Selected solo exhibitions include: Palazzo Collicola Spoleto, Italy (2022); White Light, Kerlin Gallery (2019); There is Geometry in the Humming of the Strings ..., Peninsula Arts Gallery, Plymouth University, UK (2016); Arena, Abbot Hall Gallery, UK (2010) Pulse, Dublin City Gallery, The Hugh Lane, Dublin, (2008), and Elements, Milton Keynes Gallery, UK (2000).
Selected group exhibitions include Abstract Painting Now!, Kunsthalle Krems, Austria (both 2017); Strukturen Projekt, Kunsthalle Wilhelmshaven, Germany, (2014): Lets Party For A Piece Of Art, Pinakothek der Moderne, Munich, Germany; Creating the New Century – Contemporary Art from the Dicke Collection, Fort Collins Museum of Contemporary Art (FCMOCA), Fort Collins, CO, USA; LITOS GRAFERA, Kunst Centret Silkeborg Bad, Silkeborg, Denmark, (all 2011); Cream – Kiasma, Museum of Contemporary Art, Helsinki, Finland; Kunstmuseum St. Gallen, St. Gallen, Switzerland, (both 2010); What lies beneath the surface, Irish Museum of Modern Art, Dublin, (2008); Die Kunst zu sammeln, Museum Kunst Palast, Düsseldorf, Germany, (2007).
Francis’ work is represented in the collections of The Irish Museum of Modern Art, Dublin; TATE, London; Victoria & Albert Museum, London; Metropolitan Museum of Art, New York; de Young Memorial Museum, San Francisco; Museum of Modern Art, Miami; The Saint Louis Art Museum, St. Louis, Missouri and Dublin City Gallery The Hugh Lane and in private and corporate collections worldwide.

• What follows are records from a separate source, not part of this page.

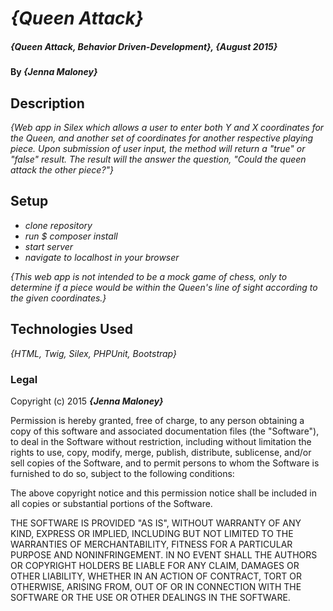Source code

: # _{Queen Attack}_

##### _{Queen Attack, Behavior Driven-Development}, {August 2015}_

#### By _**{Jenna Maloney}**_

## Description

_{Web app in Silex which allows a user to enter both Y and X coordinates for the Queen, and another set of coordinates for another respective playing piece.  Upon submission of user input, the method will return a "true" or "false" result. The result will the answer the question, "Could the queen attack the other piece?"}_

## Setup

* _clone repository_
* _run $ composer install_
* _start server_
* _navigate to localhost in your browser_

_{This web app is not intended to be a mock game of chess, only to determine if a piece would be within the Queen's line of sight according to the given coordinates.}_

## Technologies Used

_{HTML, Twig, Silex, PHPUnit, Bootstrap}_

### Legal

Copyright (c) 2015 **_{Jenna Maloney}_**


Permission is hereby granted, free of charge, to any person obtaining a copy
of this software and associated documentation files (the "Software"), to deal
in the Software without restriction, including without limitation the rights
to use, copy, modify, merge, publish, distribute, sublicense, and/or sell
copies of the Software, and to permit persons to whom the Software is
furnished to do so, subject to the following conditions:

The above copyright notice and this permission notice shall be included in
all copies or substantial portions of the Software.

THE SOFTWARE IS PROVIDED "AS IS", WITHOUT WARRANTY OF ANY KIND, EXPRESS OR
IMPLIED, INCLUDING BUT NOT LIMITED TO THE WARRANTIES OF MERCHANTABILITY,
FITNESS FOR A PARTICULAR PURPOSE AND NONINFRINGEMENT. IN NO EVENT SHALL THE
AUTHORS OR COPYRIGHT HOLDERS BE LIABLE FOR ANY CLAIM, DAMAGES OR OTHER
LIABILITY, WHETHER IN AN ACTION OF CONTRACT, TORT OR OTHERWISE, ARISING FROM,
OUT OF OR IN CONNECTION WITH THE SOFTWARE OR THE USE OR OTHER DEALINGS IN
THE SOFTWARE.

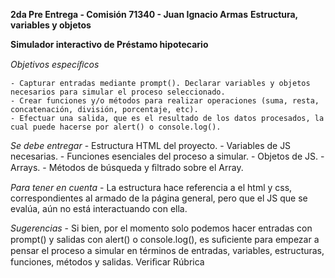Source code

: **2da Pre Entrega - Comisión 71340 - Juan Ignacio Armas**
**Estructura, variables y objetos**

**Simulador interactivo de Préstamo hipotecario**

*Objetivos especíﬁcos*

    - Capturar entradas mediante prompt(). Declarar variables y objetos necesarios para simular el proceso seleccionado.
    - Crear funciones y/o métodos para realizar operaciones (suma, resta, concatenación, división, porcentaje, etc).
    - Efectuar una salida, que es el resultado de los datos procesados, la cual puede hacerse por alert() o console.log().

*Se debe entregar*
    - Estructura HTML del proyecto.
    - Variables de JS necesarias.
    - Funciones esenciales del proceso a simular.
    - Objetos de JS.
    - Arrays. 
    - Métodos de búsqueda y ﬁltrado sobre el Array.

*Para tener en cuenta*
    - La estructura hace referencia a el html y css, correspondientes al armado de la página general, pero que el JS que se evalúa, aún no está interactuando con ella.

*Sugerencias*
    - Si bien, por el momento solo podemos hacer entradas con prompt() y salidas con alert() o console.log(), es suﬁciente para empezar a pensar el proceso a
        simular en términos de entradas, variables, estructuras, funciones, métodos y salidas. Veriﬁcar Rúbrica
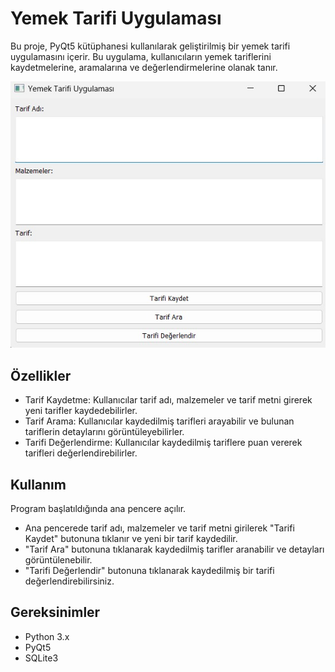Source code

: <h1>Yemek Tarifi Uygulaması</h1>
<p>Bu proje, PyQt5 kütüphanesi kullanılarak geliştirilmiş bir yemek tarifi uygulamasını içerir. Bu uygulama, kullanıcıların yemek tariflerini kaydetmelerine, aramalarına ve değerlendirmelerine olanak tanır.</p>
<img src="YemekTarifiUygulamasi.jpeg"/>
<h2>Özellikler</h2>
<ul>
  <li>Tarif Kaydetme: Kullanıcılar tarif adı, malzemeler ve tarif metni girerek yeni tarifler kaydedebilirler.</li>
  <li>Tarif Arama: Kullanıcılar kaydedilmiş tarifleri arayabilir ve bulunan tariflerin detaylarını görüntüleyebilirler.</li>
  <li>Tarifi Değerlendirme: Kullanıcılar kaydedilmiş tariflere puan vererek tarifleri değerlendirebilirler.</li>
</ul>
<h2>Kullanım</h2>
<p>Program başlatıldığında ana pencere açılır.</p>
<ul>
  <li>Ana pencerede tarif adı, malzemeler ve tarif metni girilerek "Tarifi Kaydet" butonuna tıklanır ve yeni bir tarif kaydedilir.</li>
  <li>"Tarif Ara" butonuna tıklanarak kaydedilmiş tarifler aranabilir ve detayları görüntülenebilir.</li>
  <li>"Tarifi Değerlendir" butonuna tıklanarak kaydedilmiş bir tarifi değerlendirebilirsiniz.</li>
</ul>
<h2>Gereksinimler</h2>
<ul>
  <li>Python 3.x</li>
  <li>PyQt5</li>
  <li>SQLite3</li>
</ul>
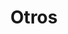 ---
layout: page
title: Otros
nav: true
nav_order: 8
dropdown: true
children:
  - title: Formación
    permalink: /formacion/
  - title: divider
  - title: Docencia
    permalink: /docencia/
  - title: divider
  - title: Investigación
    permalink: /investigacion/
  - title: divider
  - title: Eventos académicos
    permalink: /eventos_academicos/
---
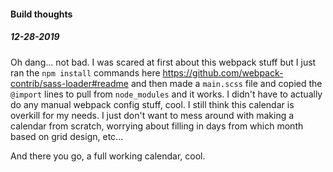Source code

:#### Build thoughts

##### 12-28-2019
Oh dang... not bad. I was scared at first about this webpack stuff but I just ran the `npm install` commands here https://github.com/webpack-contrib/sass-loader#readme and then made a `main.scss` file and copied the `@import` lines to pull from `node_modules` and it works. I didn't have to actually do any manual webpack config stuff, cool. I still think this calendar is overkill for my needs. I just don't want to mess around with making a calendar from scratch, worrying about filling in days from which month based on grid design, etc...

And there you go, a full working calendar, cool.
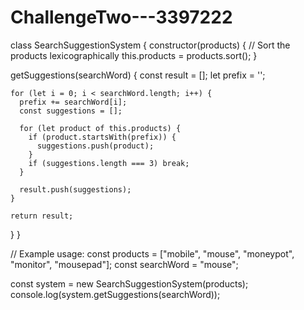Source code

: # ChallengeTwo---3397222
class SearchSuggestionSystem {
  constructor(products) {
    // Sort the products lexicographically
    this.products = products.sort();
  }

  getSuggestions(searchWord) {
    const result = [];
    let prefix = '';

    for (let i = 0; i < searchWord.length; i++) {
      prefix += searchWord[i];
      const suggestions = [];

      for (let product of this.products) {
        if (product.startsWith(prefix)) {
          suggestions.push(product);
        }
        if (suggestions.length === 3) break;
      }

      result.push(suggestions);
    }

    return result;
  }
}

// Example usage:
const products = ["mobile", "mouse", "moneypot", "monitor", "mousepad"];
const searchWord = "mouse";

const system = new SearchSuggestionSystem(products);
console.log(system.getSuggestions(searchWord));
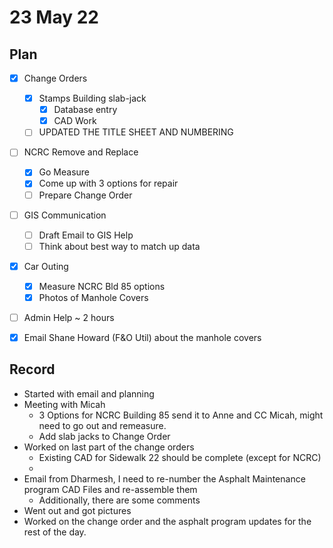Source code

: # 23 May 22
## Plan
- [x] Change Orders
	- [x] Stamps Building slab-jack
		- [x] Database entry
		- [x] CAD Work
	- [ ] UPDATED THE TITLE SHEET AND NUMBERING
- [ ] NCRC Remove and Replace
	- [x] Go Measure
	- [x] Come up with 3 options for repair
	- [ ] Prepare Change Order
- [ ] GIS Communication
	- [ ] Draft Email to GIS Help
	- [ ] Think about best way to match up data
- [x] Car Outing
	- [x] Measure NCRC Bld 85 options
	- [x] Photos of Manhole Covers
- [ ] Admin Help ~ 2 hours
- [x] Email Shane Howard (F&O Util) about the manhole covers


## Record
- Started with email and planning
- Meeting with Micah
	- 3 Options for NCRC Building 85 send it to Anne and CC Micah, might need to go out and remeasure.
	- Add slab jacks to Change Order
- Worked on last part of the change orders
	- Existing CAD for Sidewalk 22 should be complete (except for NCRC)
	- 
- Email from Dharmesh, I need to re-number the Asphalt Maintenance program CAD Files and re-assemble them 
	- Additionally, there are some comments
- Went out and got pictures
- Worked on the change order and the asphalt program updates for the rest of the day.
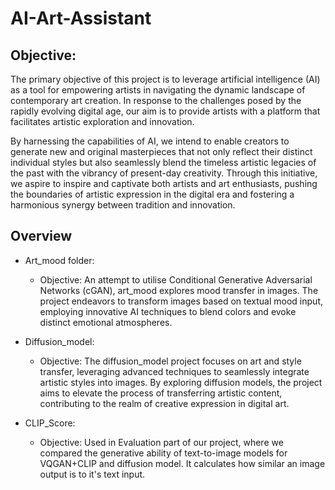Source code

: # AI-Art-Assistant

## Objective:

The primary objective of this project is to leverage artificial intelligence (AI) as a tool for empowering artists in navigating the dynamic landscape of contemporary art creation. In response to the challenges posed by the rapidly evolving digital age, our aim is to provide artists with a platform that facilitates artistic exploration and innovation. 

By harnessing the capabilities of AI, we intend to enable creators to generate new and original masterpieces that not only reflect their distinct individual styles but also seamlessly blend the timeless artistic legacies of the past with the vibrancy of present-day creativity. Through this initiative, we aspire to inspire and captivate both artists and art enthusiasts, pushing the boundaries of artistic expression in the digital era and fostering a harmonious synergy between tradition and innovation.

## Overview
- Art_mood folder:

    - Objective: An attempt to utilise Conditional Generative Adversarial Networks (cGAN), art_mood explores mood transfer in images. The project endeavors to transform images based on textual mood input, employing innovative AI techniques to blend colors and evoke distinct emotional atmospheres.
      
- Diffusion_model:
    - Objective: The diffusion_model project focuses on art and style transfer, leveraging advanced techniques to seamlessly integrate artistic styles into images. By exploring diffusion models, the project aims to elevate the process of transferring artistic content, contributing to the realm of creative expression in digital art.
 
- CLIP_Score:
    - Objective: Used in Evaluation part of our project, where we compared the generative ability of text-to-image models for VQGAN+CLIP and diffusion model. It calculates how similar an image output is to it's text input.
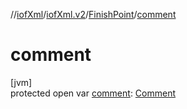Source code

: //[iofXml](../../../index.md)/[iofXml.v2](../index.md)/[FinishPoint](index.md)/[comment](comment.md)

# comment

[jvm]\
protected open var [comment](comment.md): [Comment](../-comment/index.md)
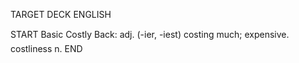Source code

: TARGET DECK
ENGLISH

START
Basic
Costly
Back: adj. (-ier, -iest) costing much; expensive.  costliness n.
END
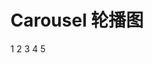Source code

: # Carousel 轮播图

<ivy-carousel>
    <ivy-carousel-item>1</ivy-carousel-item>
    <ivy-carousel-item>2</ivy-carousel-item>
    <ivy-carousel-item>3</ivy-carousel-item>
    <ivy-carousel-item>4</ivy-carousel-item>
    <ivy-carousel-item>5</ivy-carousel-item>
</ivy-carousel>

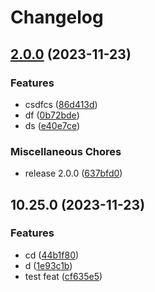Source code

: # Changelog

## [2.0.0](https://github.com/zakeeul-gears/laravel/compare/v1.0.0...v2.0.0) (2023-11-23)


### Features

* csdfcs ([86d413d](https://github.com/zakeeul-gears/laravel/commit/86d413dcaa81b2fd7e74aa4f5c0ac3fb5cdc1399))
* df ([0b72bde](https://github.com/zakeeul-gears/laravel/commit/0b72bde219dd5b8b3c2ac41ab80136cc1c49473d))
* ds ([e40e7ce](https://github.com/zakeeul-gears/laravel/commit/e40e7ce9322e3aee1dd5b740af97ec7cf2212c53))


### Miscellaneous Chores

* release 2.0.0 ([637bfd0](https://github.com/zakeeul-gears/laravel/commit/637bfd094446b0b465c337f1de55c72befaae13b))

## 10.25.0 (2023-11-23)


### Features

* cd ([44b1f80](https://github.com/zakeeul-gears/laravel/commit/44b1f804f6ce6d9c19a973bd6967b7b490ac469c))
* d ([1e93c1b](https://github.com/zakeeul-gears/laravel/commit/1e93c1b8872840ebe0f32fb80dcea735bd7b65c0))
* test feat ([cf635e5](https://github.com/zakeeul-gears/laravel/commit/cf635e5579d73b194df6c4165fbda921ffe7ff02))
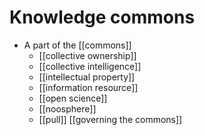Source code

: # Knowledge commons

- A part of the [[commons]]
    - [[collective ownership]]
    - [[collective intelligence]]
    - [[intellectual property]]
    - [[information resource]]
    - [[open science]]
    - [[noosphere]]
    - [[pull]] [[governing the commons]]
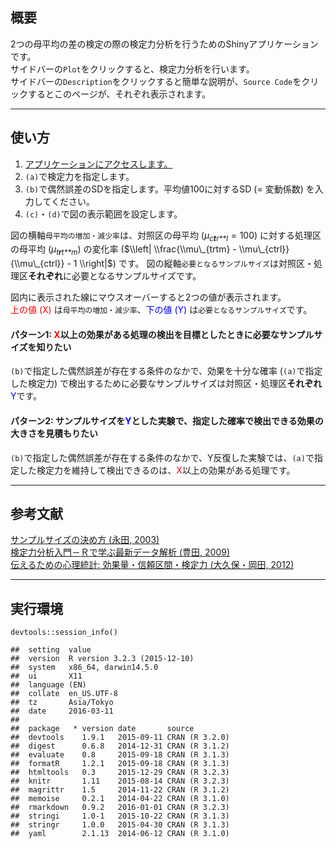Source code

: 概要
----

2つの母平均の差の検定の際の検定力分析を行うためのShinyアプリケーションです。  
サイドバーの`Plot`をクリックすると、検定力分析を行います。  
サイドバーの`Description`をクリックすると簡単な説明が、`Source Code`をクリックするとこのページが、それぞれ表示されます。

------------------------------------------------------------------------

使い方
------

1.  [アプリケーションにアクセスします。](https://keachmurakami.shinyapps.io/PowerAnalysis/)  
2.  `(a)`で検定力を指定します。  
3.  `(b)`で偶然誤差のSDを指定します。平均値100に対するSD (= 変動係数)
    を入力してください。  
4.  `(c)`・`(d)`で図の表示範囲を設定します。

図の横軸`母平均の増加・減少率`は、対照区の母平均
(*μ*<sub>*c**t**r**l*</sub> = 100) に対する処理区の母平均
(*μ*<sub>*t**r**t**m*</sub>) の変化率
($\\left| \\frac{\\mu\_{trtm} - \\mu\_{ctrl}}{\\mu\_{ctrl}} - 1 \\right|$)
です。
図の縦軸`必要となるサンプルサイズ`は対照区・処理区**それぞれ**に必要となるサンプルサイズです。

図内に表示された線にマウスオーバーすると2つの値が表示されます。  
<span style="color:red">上の値 (X)</span>
は`母平均の増加・減少率`、<span style="color:blue">下の値 (Y)</span>
は`必要となるサンプルサイズ`です。

#### パターン1: <span style="color:red">X</span>以上の効果がある処理の検出を目標としたときに必要なサンプルサイズを知りたい

`(b)`で指定した偶然誤差が存在する条件のなかで、効果を十分な確率
(`(a)`で指定した検定力)
で検出するために必要なサンプルサイズは対照区・処理区**それぞれ**<span
style="color:blue">Y</span>です。

#### パターン2: サンプルサイズを<span style="color:blue">Y</span>とした実験で、指定した確率で検出できる効果の大きさを見積もりたい

`(b)`で指定した偶然誤差が存在する条件のなかで、Y反復した実験では、`(a)`で指定した検定力を維持して検出できるのは、<span
style="color:red">X</span>以上の効果がある処理です。

------------------------------------------------------------------------

参考文献
--------

[サンプルサイズの決め方 (永田,
2003)](http://www.asakura.co.jp/books/isbn/978-4-254-12665-5/)  
[検定力分析入門－Ｒで学ぶ最新データ解析 (豊田,
2009)](http://www.tokyo-tosho.co.jp/books/ISBN978-4-489-02065-0.html)  
[伝えるための心理統計: 効果量・信頼区間・検定力 (大久保・岡田,
2012)](http://www.keisoshobo.co.jp/book/b97219.html)

------------------------------------------------------------------------

実行環境
--------

    devtools::session_info()

    ##  setting  value                       
    ##  version  R version 3.2.3 (2015-12-10)
    ##  system   x86_64, darwin14.5.0        
    ##  ui       X11                         
    ##  language (EN)                        
    ##  collate  en_US.UTF-8                 
    ##  tz       Asia/Tokyo                  
    ##  date     2016-03-11                  
    ## 
    ##  package   * version date       source        
    ##  devtools    1.9.1   2015-09-11 CRAN (R 3.2.0)
    ##  digest      0.6.8   2014-12-31 CRAN (R 3.1.2)
    ##  evaluate    0.8     2015-09-18 CRAN (R 3.1.3)
    ##  formatR     1.2.1   2015-09-18 CRAN (R 3.1.3)
    ##  htmltools   0.3     2015-12-29 CRAN (R 3.2.3)
    ##  knitr       1.11    2015-08-14 CRAN (R 3.2.3)
    ##  magrittr    1.5     2014-11-22 CRAN (R 3.1.2)
    ##  memoise     0.2.1   2014-04-22 CRAN (R 3.1.0)
    ##  rmarkdown   0.9.2   2016-01-01 CRAN (R 3.2.3)
    ##  stringi     1.0-1   2015-10-22 CRAN (R 3.1.3)
    ##  stringr     1.0.0   2015-04-30 CRAN (R 3.1.3)
    ##  yaml        2.1.13  2014-06-12 CRAN (R 3.1.0)
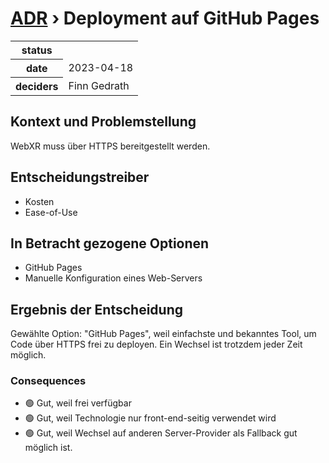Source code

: # [ADR](./README.md) › Deployment auf GitHub Pages

<table>
<tr>
<th>status</th>
<td></td><!-- {proposed / rejected / accepted / deprecated / … / superseded by ADR-0005 <0005-example.md>} -->
</tr>
<tr>
<th>date</th>
<td>2023-04-18</td><!-- YYYY-MM-DD, when the decision was last updated -->
</tr>
<tr>
<th>deciders</th>
<td>Finn Gedrath</td><!-- list everyone involved in the decision -->
</tr>
</table>


## Kontext und Problemstellung

WebXR muss über HTTPS bereitgestellt werden.

<!-- Dies ist ein optionales Element. Sie können es gerne entfernen. -->
## Entscheidungstreiber

* Kosten
* Ease-of-Use

## In Betracht gezogene Optionen

* GitHub Pages
* Manuelle Konfiguration eines Web-Servers

## Ergebnis der Entscheidung

Gewählte Option: "GitHub Pages", weil
einfachste und bekanntes Tool, um Code über HTTPS frei zu deployen. Ein Wechsel ist trotzdem jeder Zeit möglich.

<!-- Dies ist ein optionales Element. Sie können es gerne entfernen. -->
### Consequences

* 🟢 Gut, weil frei verfügbar
* 🟢 Gut, weil Technologie nur front-end-seitig verwendet wird
* 🟢 Gut, weil Wechsel auf anderen Server-Provider als Fallback gut möglich ist.
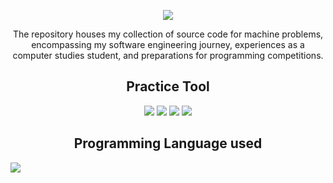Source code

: <p align="center">
  <img src="https://github.com/decimozs/arsenals/assets/106976520/bef88897-7401-4f90-ab8d-e73e2433be7c"/>
  <p align="center">The repository houses my collection of source code for machine problems, encompassing my software engineering journey, experiences as a computer studies student, and preparations for programming competitions.
  </p>
  <h2 align="center">Practice Tool</h2>
  <div style="flex" align="center">
    <img src="https://img.shields.io/badge/-Hackerrank-2EC866?style=for-the-badge&logo=HackerRank&logoColor=white"/>
    <img src="https://img.shields.io/badge/LeetCode-000000?style=for-the-badge&logo=LeetCode&logoColor=#d16c06"/>
    <img src="https://img.shields.io/badge/Codewars-B1361E?style=for-the-badge&logo=codewars&logoColor=grey"/>
    <img src="https://img.shields.io/badge/GeeksforGeeks-gray?style=for-the-badge&logo=geeksforgeeks&logoColor=35914c"/>
  </div>
  <h2 align="center">Programming Language used</h2>
  <img src="https://img.shields.io/badge/java-%23ED8B00.svg?style=for-the-badge&logo=openjdk&logoColor=white" align="center"/>
</p>
 
 
 

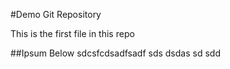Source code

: #Demo Git Repository

This is the first file in this repo

##Ipsum Below
sdcsfcdsadfsadf
sds
dsdas
sd
sdd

Mark Francis makes powerful, optically intense paintings that are driven by the revelatory insights of contemporary science. Filled with a sense of movement and vibrational energy, his paintings combine electric colour contrasts with dynamic patterns and precise brushwork. Fields of colour are shot through with orbs or pulsating linear forms that dissolve or disintegrate, mimicking streams of light, sonic vibrations, or graphs of seismic patterns. Francis’s longstanding fascination and engagement with science provides rich territory for his painting, from the vast cosmic terrains of astronomy, to the minute and molecular concerns of mycology. Making striking imagery out of what is normally invisible, he explores the visual worlds made accessible by electron microscopes, or sonic data gathered from outer space. But while the feats of manmade technology inform Francis’s work, the thing of wonder remains the unknowable quantities beyond their reach. This is what Francis uses his imaginative power and painterly skills to conjure – sparking a tension between order and chaos, knowledge and mystery that is at the heart of his work.
Kerlin Gallery was founded in Dublin in 1988. It has built an international reputation for its dedicated, meaningful representation of leading contemporary artists through its exhibition, publishing and art fair programmes. Its current site was designed by the minimalist architect John Pawson in 1994 and offers 3,600 square feet of exhibition space over two floors in the heart of Dublin City Centre.